Tabularization example | PanLex development

IntroductionUp

Let’s look at a brief illustration of one small piece of tabularization, so the concept of tabularization becomes clear.

File before tabularization

Here is a piece (one entry) of a source file before you tabularize it:

\lex wit
\ct witma
\alt witt
\ps v
\ge collect
\gn सोहोर्नु
\lg P
\ety
\ed NG/VR/SS
\dt 21/Aug/2006

Planning the work

You examine the information you have about this source: the source’s registration, this file, documentation files, and notes.
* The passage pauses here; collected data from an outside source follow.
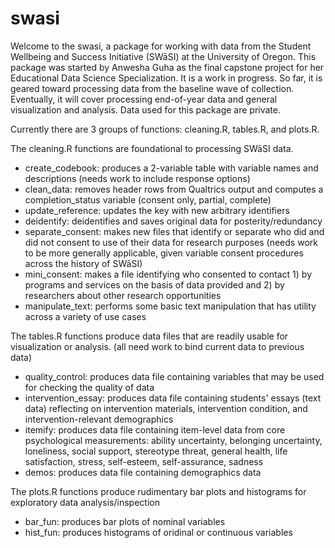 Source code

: # swasi

Welcome to the swasi, a package for working with data from the Student Wellbeing and Success Initiative (SWāSI) at the University of Oregon. This package was started by Anwesha Guha as the final capstone project for her Educational Data Science Specialization. It is a work in progress. So far, it is geared toward processing data from the baseline wave of collection. Eventually, it will cover processing end-of-year data and general visualization and analysis. Data used for this package are private.

Currently there are 3 groups of functions: cleaning.R, tables.R, and plots.R. 

The cleaning.R functions are foundational to processing SWāSI data.
* create_codebook: produces a 2-variable table with variable names and descriptions (needs work to include response options)
* clean_data: removes header rows from Qualtrics output and computes a completion_status variable (consent only, partial, complete)
* update_reference: updates the key with new arbitrary identifiers
* deidentify: deidentifies and saves original data for posterity/redundancy
* separate_consent: makes new files that identify or separate who did and did not consent to use of their data for research purposes (needs work to be more generally applicable, given variable consent procedures across the history of SWāSI)
* mini_consent: makes a file identifying who consented to contact 1) by programs and services on the basis of data provided and 2) by researchers about other research opportunities
* manipulate_text: performs some basic text manipulation that has utility across a variety of use cases

The tables.R functions produce data files that are readily usable for visualization or analysis. (all need work to bind current data to previous data)
* quality_control: produces data file containing variables that may be used for checking the quality of data
* intervention_essay: produces data file containing students' essays (text data) reflecting on intervention materials, intervention condition, and intervention-relevant demographics
* itemify: produces data file containing item-level data from core psychological measurements: ability uncertainty, belonging uncertainty, loneliness, social support, stereotype threat, general health, life satisfaction, stress, self-esteem, self-assurance, sadness
* demos: produces data file containing demographics data

The plots.R functions produce rudimentary bar plots and histograms for exploratory data analysis/inspection
* bar_fun: produces bar plots of nominal variables
* hist_fun: produces histograms of oridinal or continuous variables
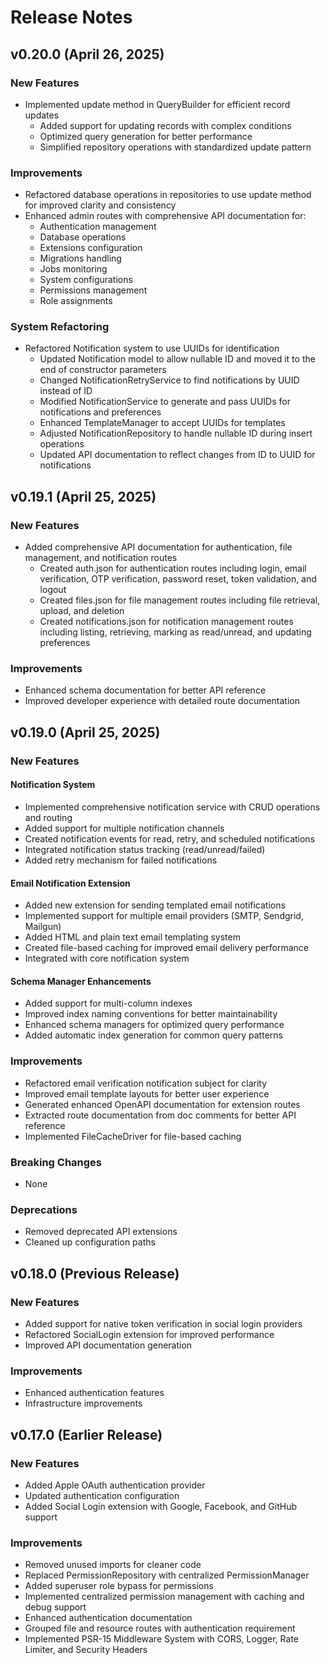 # Release Notes

## v0.20.0 (April 26, 2025)

### New Features
- Implemented update method in QueryBuilder for efficient record updates
  - Added support for updating records with complex conditions
  - Optimized query generation for better performance
  - Simplified repository operations with standardized update pattern

### Improvements
- Refactored database operations in repositories to use update method for improved clarity and consistency
- Enhanced admin routes with comprehensive API documentation for:
  - Authentication management
  - Database operations
  - Extensions configuration
  - Migrations handling
  - Jobs monitoring
  - System configurations
  - Permissions management
  - Role assignments

### System Refactoring
- Refactored Notification system to use UUIDs for identification
  - Updated Notification model to allow nullable ID and moved it to the end of constructor parameters
  - Changed NotificationRetryService to find notifications by UUID instead of ID
  - Modified NotificationService to generate and pass UUIDs for notifications and preferences
  - Enhanced TemplateManager to accept UUIDs for templates
  - Adjusted NotificationRepository to handle nullable ID during insert operations
  - Updated API documentation to reflect changes from ID to UUID for notifications

## v0.19.1 (April 25, 2025)

### New Features
- Added comprehensive API documentation for authentication, file management, and notification routes
  - Created auth.json for authentication routes including login, email verification, OTP verification, password reset, token validation, and logout
  - Created files.json for file management routes including file retrieval, upload, and deletion
  - Created notifications.json for notification management routes including listing, retrieving, marking as read/unread, and updating preferences

### Improvements
- Enhanced schema documentation for better API reference
- Improved developer experience with detailed route documentation

## v0.19.0 (April 25, 2025)

### New Features

#### Notification System
- Implemented comprehensive notification service with CRUD operations and routing
- Added support for multiple notification channels
- Created notification events for read, retry, and scheduled notifications
- Integrated notification status tracking (read/unread/failed)
- Added retry mechanism for failed notifications

#### Email Notification Extension
- Added new extension for sending templated email notifications
- Implemented support for multiple email providers (SMTP, Sendgrid, Mailgun)
- Added HTML and plain text email templating system
- Created file-based caching for improved email delivery performance
- Integrated with core notification system

#### Schema Manager Enhancements
- Added support for multi-column indexes
- Improved index naming conventions for better maintainability
- Enhanced schema managers for optimized query performance
- Added automatic index generation for common query patterns

### Improvements
- Refactored email verification notification subject for clarity
- Improved email template layouts for better user experience
- Generated enhanced OpenAPI documentation for extension routes
- Extracted route documentation from doc comments for better API reference
- Implemented FileCacheDriver for file-based caching

### Breaking Changes
- None

### Deprecations
- Removed deprecated API extensions
- Cleaned up configuration paths

## v0.18.0 (Previous Release)

### New Features
- Added support for native token verification in social login providers
- Refactored SocialLogin extension for improved performance
- Improved API documentation generation

### Improvements
- Enhanced authentication features
- Infrastructure improvements

## v0.17.0 (Earlier Release)

### New Features
- Added Apple OAuth authentication provider
- Updated authentication configuration
- Added Social Login extension with Google, Facebook, and GitHub support

### Improvements
- Removed unused imports for cleaner code
- Replaced PermissionRepository with centralized PermissionManager
- Added superuser role bypass for permissions
- Implemented centralized permission management with caching and debug support
- Enhanced authentication documentation
- Grouped file and resource routes with authentication requirement
- Implemented PSR-15 Middleware System with CORS, Logger, Rate Limiter, and Security Headers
Then you plan the structure of a tabular file.

In this case, you decide to create a tabular file with 4 columns:

Expression(s) in language variety pum-000 (Puma)
Grammatical class of the expression(s) in column 0
Expression(s) in language variety eng-000 (English)
Expression(s) in language variety npi-000 (Nepali)

Doing the analysis

Your next task is to analyze the source file so that a tabular file emerges. You have several PanLex tabularization tools to choose among as templates for your analysis. You choose one that fits this situation. Then you modify it to do what you need. After that, you test it on this file, debug it, inspect the tabular file that it outputs, revise the code as needed, and test again. When you are satisfied, you accept the tabular file that it produces as the final output of the tabularization stage. You are then ready to proceed to serialization.

File after tabularization

Your program generates a tabular file. One row of it, based on the entry shown above, looks like this:

wit+witma+witt     v      collect      सोहोर्नु

The wide spaces represent horizontal tab characters.

What did you do?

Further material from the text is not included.